Five of the greatest detectives in the world -- Dick Charleston (David Niven), Milo Perrier (James Coco), Sidney Wang (Peter Sellers), Jessica Marbles (Elsa Lanchester) and Sam Diamond (Peter Falk), respectively parodying of The Thin Man, Poirot, Charlie Chan, Miss Marple and any number of Bogart characters -- gather in the home of Lionel Twain (Truman Capote) for dinner and a murder.
I've never seen a Neil Simon script I liked, but this one comes close. The interaction of the characters is marvellous, and Alec Guinness's blind butler provides a number of excellent routines. (You are? Benson, ma'am. Thank you Benson. No, no, no. Bensonmum. My name is Bensonmum. Bensonmum? Yes sir, Jamesir Bensonmum. Jamesir? Yes sir.)
Altogether less enjoyable are Truman Capote, who cannot act and does not fit, and the absurd five-twists-in-a-row ending. Still, great fun for mystery fans.
Once a Gangster (2010)
You can't make a triad film starring Jordan Chan and Ekin Cheng without thinking of Young and Dangerous. Felix Chong's Once a Gangster wears that heritage proudly, but make no mistake: this isn't a story valorising the life of crime; it's a story making fun of it.

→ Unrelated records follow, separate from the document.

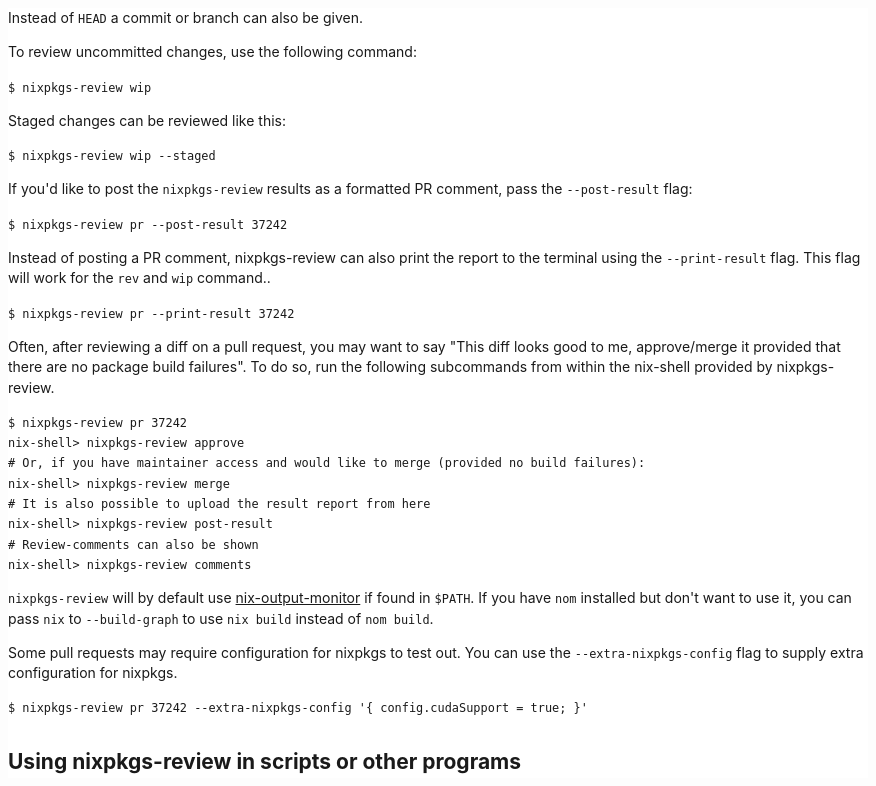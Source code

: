 Instead of `HEAD` a commit or branch can also be given.

To review uncommitted changes, use the following command:

```console
$ nixpkgs-review wip
```

Staged changes can be reviewed like this:

```console
$ nixpkgs-review wip --staged
```

If you'd like to post the `nixpkgs-review` results as a formatted PR comment,
pass the `--post-result` flag:

```console
$ nixpkgs-review pr --post-result 37242
```

Instead of posting a PR comment, nixpkgs-review can also print the report to
the terminal using the `--print-result` flag. This flag will work for the `rev`
and `wip` command..

```console
$ nixpkgs-review pr --print-result 37242
```

Often, after reviewing a diff on a pull request, you may want to say "This diff
looks good to me, approve/merge it provided that there are no package build
failures". To do so, run the following subcommands from within the nix-shell provided
by nixpkgs-review.

```console
$ nixpkgs-review pr 37242
nix-shell> nixpkgs-review approve
# Or, if you have maintainer access and would like to merge (provided no build failures):
nix-shell> nixpkgs-review merge
# It is also possible to upload the result report from here
nix-shell> nixpkgs-review post-result
# Review-comments can also be shown
nix-shell> nixpkgs-review comments
```

`nixpkgs-review` will by default use [nix-output-monitor](https://github.com/maralorn/nix-output-monitor) if found in `$PATH`.
If you have `nom` installed but don't want to use it, you can pass `nix` to `--build-graph` to use `nix build` instead of `nom build`.

Some pull requests may require configuration for nixpkgs to test out. You can
use the `--extra-nixpkgs-config` flag to supply extra configuration for nixpkgs.

```console
$ nixpkgs-review pr 37242 --extra-nixpkgs-config '{ config.cudaSupport = true; }'
```

## Using nixpkgs-review in scripts or other programs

Roast Pork (Chan) opens a chain of restaurants with the help of his gang boss Kerosene (Alex Fong); years later, a successful businessman, Kerosene tries to force him to accept the Dragon Head Baton and take over. But this is no Election: Pork doesn't want the job. Nor does his rival, Sparrow (Ekin Cheng), who discovered economics during his 20-year murder stretch and wants to study at HKU.
The only candidate who does want the job is Scissor (Conroy Chan Chi-Chung). His chief lieutenant, however, is (in a nod to Infernal Affairs) an extraordinarily incompetent undercover cop. The others all know and deliberately feed him bad information; Scissor is oblivious.
All up, a very entertaining triad farce that pokes fun at many of the genre's conventions.